Abstract Age associated lung diseases, including chronic obstructive pulmonary disease (COPD) and idiopathic pulmonary fibrosis (IPF), are devastating diseases that limit respiratory capacity and are responsible for an enormous burden on our country’s health care system. There are essentially no treatments for these diseases except for lung transplantation. Advanced age is a significant risk factors for COPD and PF yet how it contributes to disease pathogenesis is not known. Recently, mutations in the genes responsible for telomere maintenance have been recognized as the most common identifiable cause of IPF and a significant fraction COPD. This discovery provides a new framework for understanding lung disease and may provide a link to aging. Telomeres are DNA-protein caps on the ends of each of chromosomes that function as biologic clocks. Telomeres shorten with age and when they become too short, they trigger cellular senescence (permanent cell cycle arrest) or death. Unexpectedly, the lung is the organ most frequently affected by short telomeres and the mechanisms that lead to lung disease are not known. We have developed a novel mouse model that permits induction of telomere dysfunction in specific cell-types within the lung. When triggered, telomere failure leads to senescence, rather than apoptosis, in lung epithelial cells. Because the fraction of senescent cells increases as we age, this model provides an opportunity to examine the consequences of aging in specific cells and tissues. This proposal aims to explore the mechanisms by which telomeres dysfunction and subsequent cellular senescence cause lung disease. We will dissect the consequences of cellular senescence in three related aims. In each aim, we examine different aspects of cellular senescence on lung biology. In Aim 1, we will investigate the consequences of inhibited cell proliferation on lung epithelial cells and examine if they can contribute to lung regeneration after pneumonectomy. In Aim 2, we will characterize proteins that are secreted by senescent epithelial cells and determine their role in chronic inflammation. We will also test if they are present in clinical IPF samples. Finally, in Aim 3, we will determine if telomere dysfunction and senescence are sufficient to cause mitochondrial dysfunction in the lung epithelium. We hope that these data will not only contribute to our understanding of lung disease, but also suggest novel approaches to treating it.
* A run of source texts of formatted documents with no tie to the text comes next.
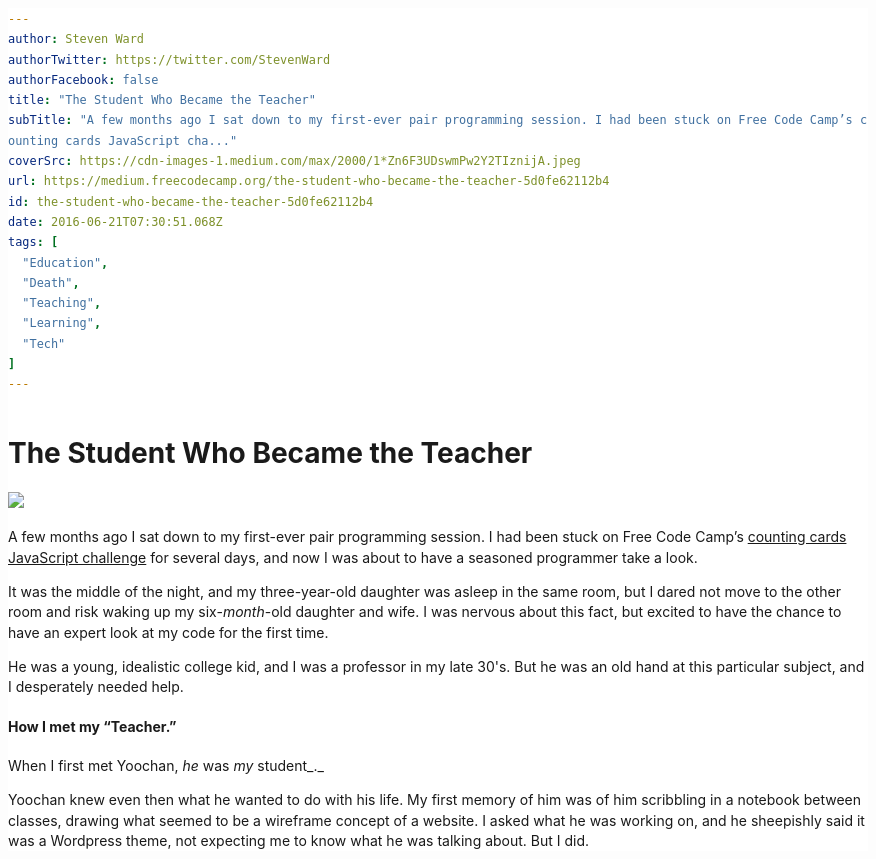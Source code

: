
 ```yaml
---
author: Steven Ward
authorTwitter: https://twitter.com/StevenWard
authorFacebook: false
title: "The Student Who Became the Teacher"
subTitle: "A few months ago I sat down to my first-ever pair programming session. I had been stuck on Free Code Camp’s counting cards JavaScript cha..."
coverSrc: https://cdn-images-1.medium.com/max/2000/1*Zn6F3UDswmPw2Y2TIznijA.jpeg
url: https://medium.freecodecamp.org/the-student-who-became-the-teacher-5d0fe62112b4
id: the-student-who-became-the-teacher-5d0fe62112b4
date: 2016-06-21T07:30:51.068Z
tags: [
  "Education",
  "Death",
  "Teaching",
  "Learning",
  "Tech"
]
---
```

# The Student Who Became the Teacher







![](https://cdn-images-1.medium.com/max/2000/1*Zn6F3UDswmPw2Y2TIznijA.jpeg)







A few months ago I sat down to my first-ever pair programming session. I had been stuck on Free Code Camp’s [counting cards JavaScript challenge](https://www.freecodecamp.com/challenges/counting-cards) for several days, and now I was about to have a seasoned programmer take a look.

It was the middle of the night, and my three-year-old daughter was asleep in the same room, but I dared not move to the other room and risk waking up my six-_month_-old daughter and wife. I was nervous about this fact, but excited to have the chance to have an expert look at my code for the first time.

He was a young, idealistic college kid, and I was a professor in my late 30's. But he was an old hand at this particular subject, and I desperately needed help.

#### How I met my “Teacher.”

When I first met Yoochan, _he_ was _my_ student_._

Yoochan knew even then what he wanted to do with his life. My first memory of him was of him scribbling in a notebook between classes, drawing what seemed to be a wireframe concept of a website. I asked what he was working on, and he sheepishly said it was a Wordpress theme, not expecting me to know what he was talking about. But I did.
抽象的 与年龄相关的肺部疾病，包括慢性阻塞性肺病 (COPD) 和特发性肺部疾病 肺纤维化 (IPF) 是一种破坏性疾病，会限制呼吸能力并导致 给我国的医疗保健系统带来了巨大的负担。这些疾病基本上没有治疗方法 除了肺移植。高龄是 COPD 和 PF 的重要危险因素，但它是如何发生的 导致疾病发病机制尚不清楚。最近，负责端粒的基因发生突变 维护已被认为是 IPF 最常见的可识别原因，并且占很大比例 慢性阻塞性肺病。这一发现为理解肺部疾病提供了一个新的框架，并可能为以下方面提供联系： 老化。 端粒是每条染色体末端的 DNA 蛋白质帽，起到生物钟的作用。 端粒随着年龄的增长而缩短，当它们变得太短时，就会引发细胞衰老（永久细胞） 循环停止）或死亡。出乎意料的是，肺是最常受短端粒影响的器官， 导致肺部疾病的机制尚不清楚。我们开发了一种新颖的小鼠模型，可以 诱导肺内特定细胞类型的端粒功能障碍。当被触发时，端粒故障会导致 肺上皮细胞发生衰老，而不是凋亡。因为衰老细胞的比例随着 随着年龄的增长，该模型提供了一个研究特定细胞和组织衰老后果的机会。 该提案旨在探索端粒功能障碍和随后的细胞损伤的机制。 衰老导致肺部疾病。我们将剖析细胞衰老在三个相关方面的后果 目标。在每个目标中，我们研究了肺生物学中细胞衰老的不同方面。在目标 1 中，我们将 研究抑制细胞增殖对肺上皮细胞的影响，并检查它们是否可以 有助于肺切除术后的肺再生。在目标 2 中，我们将表征分泌的蛋白质 衰老的上皮细胞并确定它们在慢性炎症中的作用。我们还将测试它们是否是 存在于临床 IPF 样本中。最后，在目标 3 中，我们将确定端粒功能障碍和衰老是否与 足以引起肺上皮线粒体功能障碍。我们希望这些数据不仅能够 有助于我们对肺部疾病的理解，同时也提出了治疗肺部疾病的新方法。